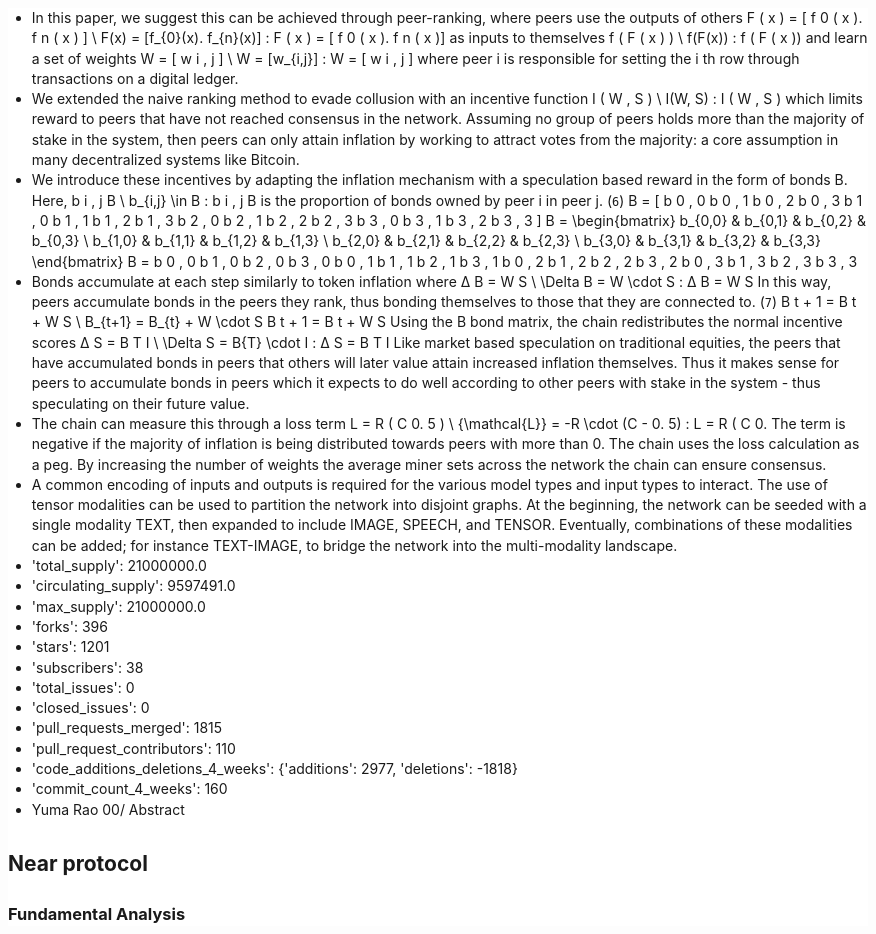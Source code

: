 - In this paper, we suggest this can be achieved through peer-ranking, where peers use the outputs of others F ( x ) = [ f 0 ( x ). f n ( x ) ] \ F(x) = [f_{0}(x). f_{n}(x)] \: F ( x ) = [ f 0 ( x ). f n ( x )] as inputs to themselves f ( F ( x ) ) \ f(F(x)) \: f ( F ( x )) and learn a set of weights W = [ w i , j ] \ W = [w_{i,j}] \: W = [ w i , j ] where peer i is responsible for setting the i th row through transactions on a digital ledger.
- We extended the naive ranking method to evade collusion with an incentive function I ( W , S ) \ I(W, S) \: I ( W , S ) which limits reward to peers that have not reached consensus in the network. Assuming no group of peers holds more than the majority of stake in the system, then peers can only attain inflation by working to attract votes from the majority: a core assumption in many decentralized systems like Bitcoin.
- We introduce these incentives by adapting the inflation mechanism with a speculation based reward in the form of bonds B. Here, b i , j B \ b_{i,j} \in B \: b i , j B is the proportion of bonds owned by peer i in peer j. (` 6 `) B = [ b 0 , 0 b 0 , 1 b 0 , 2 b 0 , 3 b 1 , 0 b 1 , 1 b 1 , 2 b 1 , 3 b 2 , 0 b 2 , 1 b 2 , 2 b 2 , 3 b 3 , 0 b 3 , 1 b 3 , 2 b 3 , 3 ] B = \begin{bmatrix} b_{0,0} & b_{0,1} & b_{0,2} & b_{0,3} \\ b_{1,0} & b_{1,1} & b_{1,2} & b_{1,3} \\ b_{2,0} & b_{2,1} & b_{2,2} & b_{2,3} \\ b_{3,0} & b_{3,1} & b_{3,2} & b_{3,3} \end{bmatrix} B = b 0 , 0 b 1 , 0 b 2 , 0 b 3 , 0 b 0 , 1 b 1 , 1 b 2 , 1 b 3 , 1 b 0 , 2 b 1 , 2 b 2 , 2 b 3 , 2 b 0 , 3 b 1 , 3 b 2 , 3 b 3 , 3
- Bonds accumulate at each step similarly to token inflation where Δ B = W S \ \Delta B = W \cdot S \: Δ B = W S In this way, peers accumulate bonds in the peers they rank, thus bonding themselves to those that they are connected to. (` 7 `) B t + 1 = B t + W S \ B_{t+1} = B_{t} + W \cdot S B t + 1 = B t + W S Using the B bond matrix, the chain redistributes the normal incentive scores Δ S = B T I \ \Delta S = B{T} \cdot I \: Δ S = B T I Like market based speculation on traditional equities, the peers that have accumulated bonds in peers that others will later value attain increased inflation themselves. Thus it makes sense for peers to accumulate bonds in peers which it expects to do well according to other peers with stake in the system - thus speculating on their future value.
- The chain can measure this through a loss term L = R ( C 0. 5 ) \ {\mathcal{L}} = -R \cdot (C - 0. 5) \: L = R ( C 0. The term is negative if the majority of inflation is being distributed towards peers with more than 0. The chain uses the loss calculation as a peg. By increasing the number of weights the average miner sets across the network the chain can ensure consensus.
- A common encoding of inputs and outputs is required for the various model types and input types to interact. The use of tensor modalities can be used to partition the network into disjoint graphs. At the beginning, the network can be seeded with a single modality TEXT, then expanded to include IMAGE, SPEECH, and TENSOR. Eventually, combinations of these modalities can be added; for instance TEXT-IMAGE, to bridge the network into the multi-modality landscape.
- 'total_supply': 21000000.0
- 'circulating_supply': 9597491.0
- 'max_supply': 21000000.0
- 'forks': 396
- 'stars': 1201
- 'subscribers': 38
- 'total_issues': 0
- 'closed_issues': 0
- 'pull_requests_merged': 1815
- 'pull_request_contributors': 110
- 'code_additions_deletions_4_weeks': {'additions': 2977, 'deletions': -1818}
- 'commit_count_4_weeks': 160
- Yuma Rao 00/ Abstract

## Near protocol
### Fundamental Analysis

*-*-*

TASK: Nothing but an exact copy of the data, without its images, should make up your answer.

SOLVED EXERCISE:
Source code

: - In this paper, we suggest this can be achieved through peer-ranking, where peers use the outputs of others F ( x ) = [ f 0 ( x ). f n ( x ) ] \ F(x) = [f_{0}(x). f_{n}(x)] \: F ( x ) = [ f 0 ( x ). f n ( x )] as inputs to themselves f ( F ( x ) ) \ f(F(x)) \: f ( F ( x )) and learn a set of weights W = [ w i , j ] \ W = [w_{i,j}] \: W = [ w i , j ] where peer i is responsible for setting the i th row through transactions on a digital ledger.
- We extended the naive ranking method to evade collusion with an incentive function I ( W , S ) \ I(W, S) \: I ( W , S ) which limits reward to peers that have not reached consensus in the network. Assuming no group of peers holds more than the majority of stake in the system, then peers can only attain inflation by working to attract votes from the majority: a core assumption in many decentralized systems like Bitcoin.
- We introduce these incentives by adapting the inflation mechanism with a speculation based reward in the form of bonds B. Here, b i , j B \ b_{i,j} \in B \: b i , j B is the proportion of bonds owned by peer i in peer j. (` 6 `) B = [ b 0 , 0 b 0 , 1 b 0 , 2 b 0 , 3 b 1 , 0 b 1 , 1 b 1 , 2 b 1 , 3 b 2 , 0 b 2 , 1 b 2 , 2 b 2 , 3 b 3 , 0 b 3 , 1 b 3 , 2 b 3 , 3 ] B = \begin{bmatrix} b_{0,0} & b_{0,1} & b_{0,2} & b_{0,3} \\ b_{1,0} & b_{1,1} & b_{1,2} & b_{1,3} \\ b_{2,0} & b_{2,1} & b_{2,2} & b_{2,3} \\ b_{3,0} & b_{3,1} & b_{3,2} & b_{3,3} \end{bmatrix} B = b 0 , 0 b 1 , 0 b 2 , 0 b 3 , 0 b 0 , 1 b 1 , 1 b 2 , 1 b 3 , 1 b 0 , 2 b 1 , 2 b 2 , 2 b 3 , 2 b 0 , 3 b 1 , 3 b 2 , 3 b 3 , 3
- Bonds accumulate at each step similarly to token inflation where Δ B = W S \ \Delta B = W \cdot S \: Δ B = W S In this way, peers accumulate bonds in the peers they rank, thus bonding themselves to those that they are connected to. (` 7 `) B t + 1 = B t + W S \ B_{t+1} = B_{t} + W \cdot S B t + 1 = B t + W S Using the B bond matrix, the chain redistributes the normal incentive scores Δ S = B T I \ \Delta S = B{T} \cdot I \: Δ S = B T I Like market based speculation on traditional equities, the peers that have accumulated bonds in peers that others will later value attain increased inflation themselves. Thus it makes sense for peers to accumulate bonds in peers which it expects to do well according to other peers with stake in the system - thus speculating on their future value.
- The chain can measure this through a loss term L = R ( C 0. 5 ) \ {\mathcal{L}} = -R \cdot (C - 0. 5) \: L = R ( C 0. The term is negative if the majority of inflation is being distributed towards peers with more than 0. The chain uses the loss calculation as a peg. By increasing the number of weights the average miner sets across the network the chain can ensure consensus.
- A common encoding of inputs and outputs is required for the various model types and input types to interact. The use of tensor modalities can be used to partition the network into disjoint graphs. At the beginning, the network can be seeded with a single modality TEXT, then expanded to include IMAGE, SPEECH, and TENSOR. Eventually, combinations of these modalities can be added; for instance TEXT-IMAGE, to bridge the network into the multi-modality landscape.
- 'total_supply': 21000000.0
- 'circulating_supply': 9597491.0
- 'max_supply': 21000000.0
- 'forks': 396
- 'stars': 1201
- 'subscribers': 38
- 'total_issues': 0
- 'closed_issues': 0
- 'pull_requests_merged': 1815
- 'pull_request_contributors': 110
- 'code_additions_deletions_4_weeks': {'additions': 2977, 'deletions': -1818}
- 'commit_count_4_weeks': 160
- Yuma Rao 00/ Abstract

## Near protocol
### Fundamental Analysis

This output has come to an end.